Exercise description: Each line of the records that follow must come back exactly, with pictures skipped.

[Records from a dataset]
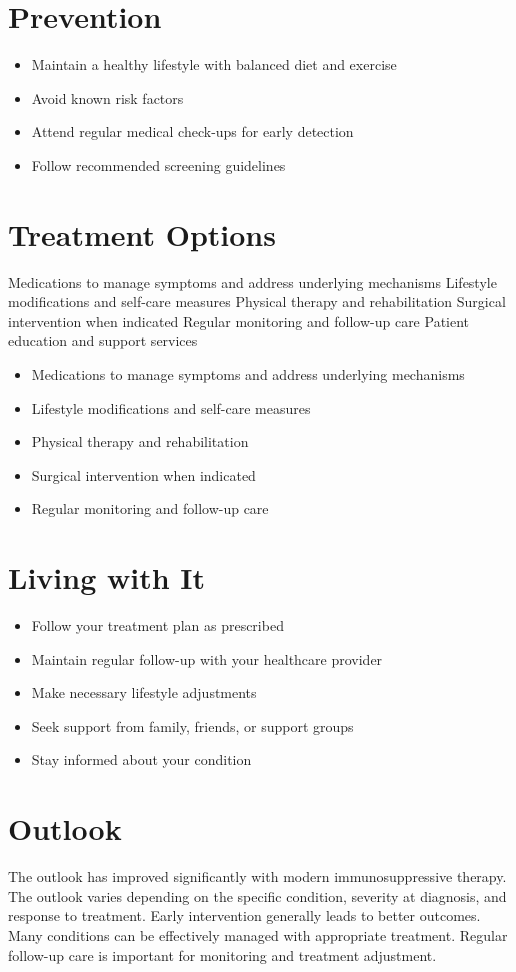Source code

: \section{Prevention}
\begin{itemize}[noitemsep]
  \item Maintain a healthy lifestyle with balanced diet and exercise
  \item Avoid known risk factors
  \item Attend regular medical check-ups for early detection
  \item Follow recommended screening guidelines
\end{itemize}
\section{Treatment Options}
Medications to manage symptoms and address underlying mechanisms Lifestyle modifications and self-care measures Physical therapy and rehabilitation Surgical intervention when indicated Regular monitoring and follow-up care Patient education and support services

\begin{itemize}[noitemsep]
  \item Medications to manage symptoms and address underlying mechanisms
  \item Lifestyle modifications and self-care measures
  \item Physical therapy and rehabilitation
  \item Surgical intervention when indicated
  \item Regular monitoring and follow-up care
\end{itemize}
\section{Living with It}
\begin{itemize}[noitemsep]
  \item Follow your treatment plan as prescribed
  \item Maintain regular follow-up with your healthcare provider
  \item Make necessary lifestyle adjustments
  \item Seek support from family, friends, or support groups
  \item Stay informed about your condition
\end{itemize}
\section{Outlook}
The outlook has improved significantly with modern immunosuppressive therapy. The outlook varies depending on the specific condition, severity at diagnosis, and response to treatment. Early intervention generally leads to better outcomes. Many conditions can be effectively managed with appropriate treatment. Regular follow-up care is important for monitoring and treatment adjustment.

Output for this exercise:
Source code

: \section{Prevention}
\begin{itemize}[noitemsep]
  \item Maintain a healthy lifestyle with balanced diet and exercise
  \item Avoid known risk factors
  \item Attend regular medical check-ups for early detection
  \item Follow recommended screening guidelines
\end{itemize}
\section{Treatment Options}
Medications to manage symptoms and address underlying mechanisms Lifestyle modifications and self-care measures Physical therapy and rehabilitation Surgical intervention when indicated Regular monitoring and follow-up care Patient education and support services

\begin{itemize}[noitemsep]
  \item Medications to manage symptoms and address underlying mechanisms
  \item Lifestyle modifications and self-care measures
  \item Physical therapy and rehabilitation
  \item Surgical intervention when indicated
  \item Regular monitoring and follow-up care
\end{itemize}
\section{Living with It}
\begin{itemize}[noitemsep]
  \item Follow your treatment plan as prescribed
  \item Maintain regular follow-up with your healthcare provider
  \item Make necessary lifestyle adjustments
  \item Seek support from family, friends, or support groups
  \item Stay informed about your condition
\end{itemize}
\section{Outlook}
The outlook has improved significantly with modern immunosuppressive therapy. The outlook varies depending on the specific condition, severity at diagnosis, and response to treatment. Early intervention generally leads to better outcomes. Many conditions can be effectively managed with appropriate treatment. Regular follow-up care is important for monitoring and treatment adjustment.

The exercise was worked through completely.